◆ **EXERCISE PROMPT**:
Word for word, set down every line of the entries below from the line with "The webpage was" to the line with "#### Page Load Time ####", including both, and no other line.

◆ **INFORMATION PROVIDED**:
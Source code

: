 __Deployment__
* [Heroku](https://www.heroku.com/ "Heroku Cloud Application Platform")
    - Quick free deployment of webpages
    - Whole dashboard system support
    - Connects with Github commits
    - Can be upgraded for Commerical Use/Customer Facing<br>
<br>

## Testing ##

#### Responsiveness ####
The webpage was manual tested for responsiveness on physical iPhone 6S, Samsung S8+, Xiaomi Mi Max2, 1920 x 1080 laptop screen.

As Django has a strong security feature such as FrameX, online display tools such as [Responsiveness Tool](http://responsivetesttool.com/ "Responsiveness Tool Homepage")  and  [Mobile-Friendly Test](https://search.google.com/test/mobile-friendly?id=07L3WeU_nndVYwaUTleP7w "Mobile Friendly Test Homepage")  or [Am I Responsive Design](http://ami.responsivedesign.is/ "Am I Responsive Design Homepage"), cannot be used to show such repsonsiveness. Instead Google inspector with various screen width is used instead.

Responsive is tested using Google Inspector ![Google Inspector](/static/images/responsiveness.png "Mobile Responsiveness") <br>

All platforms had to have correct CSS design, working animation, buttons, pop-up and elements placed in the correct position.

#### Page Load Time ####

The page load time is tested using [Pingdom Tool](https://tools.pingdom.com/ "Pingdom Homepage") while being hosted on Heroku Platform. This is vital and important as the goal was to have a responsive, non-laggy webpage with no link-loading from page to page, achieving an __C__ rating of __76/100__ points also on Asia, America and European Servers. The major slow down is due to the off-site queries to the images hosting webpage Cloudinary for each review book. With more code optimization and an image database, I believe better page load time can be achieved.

...

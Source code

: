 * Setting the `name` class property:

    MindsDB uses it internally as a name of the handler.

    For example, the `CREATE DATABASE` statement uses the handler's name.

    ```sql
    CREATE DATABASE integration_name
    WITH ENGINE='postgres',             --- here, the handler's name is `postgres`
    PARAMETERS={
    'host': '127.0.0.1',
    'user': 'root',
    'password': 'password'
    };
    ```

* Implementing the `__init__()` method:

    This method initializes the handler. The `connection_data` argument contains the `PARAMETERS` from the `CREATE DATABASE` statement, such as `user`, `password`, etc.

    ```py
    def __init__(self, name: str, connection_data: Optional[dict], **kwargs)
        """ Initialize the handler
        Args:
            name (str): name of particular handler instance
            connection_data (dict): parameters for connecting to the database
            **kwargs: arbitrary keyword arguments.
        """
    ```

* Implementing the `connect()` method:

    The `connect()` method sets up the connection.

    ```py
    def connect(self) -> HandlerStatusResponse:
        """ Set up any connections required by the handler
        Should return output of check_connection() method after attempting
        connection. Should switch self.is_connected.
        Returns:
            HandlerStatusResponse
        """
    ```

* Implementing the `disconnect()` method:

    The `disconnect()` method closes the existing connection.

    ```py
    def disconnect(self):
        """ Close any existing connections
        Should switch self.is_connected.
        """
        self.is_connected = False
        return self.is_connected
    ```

◆ **RESPONSE AREA**:
The webpage was manual tested for responsiveness on physical iPhone 6S, Samsung S8+, Xiaomi Mi Max2, 1920 x 1080 laptop screen.

As Django has a strong security feature such as FrameX, online display tools such as [Responsiveness Tool](http://responsivetesttool.com/ "Responsiveness Tool Homepage")  and  [Mobile-Friendly Test](https://search.google.com/test/mobile-friendly?id=07L3WeU_nndVYwaUTleP7w "Mobile Friendly Test Homepage")  or [Am I Responsive Design](http://ami.responsivedesign.is/ "Am I Responsive Design Homepage"), cannot be used to show such repsonsiveness. Instead Google inspector with various screen width is used instead.

Responsive is tested using Google Inspector ![Google Inspector](/static/images/responsiveness.png "Mobile Responsiveness") <br>

All platforms had to have correct CSS design, working animation, buttons, pop-up and elements placed in the correct position.

#### Page Load Time ####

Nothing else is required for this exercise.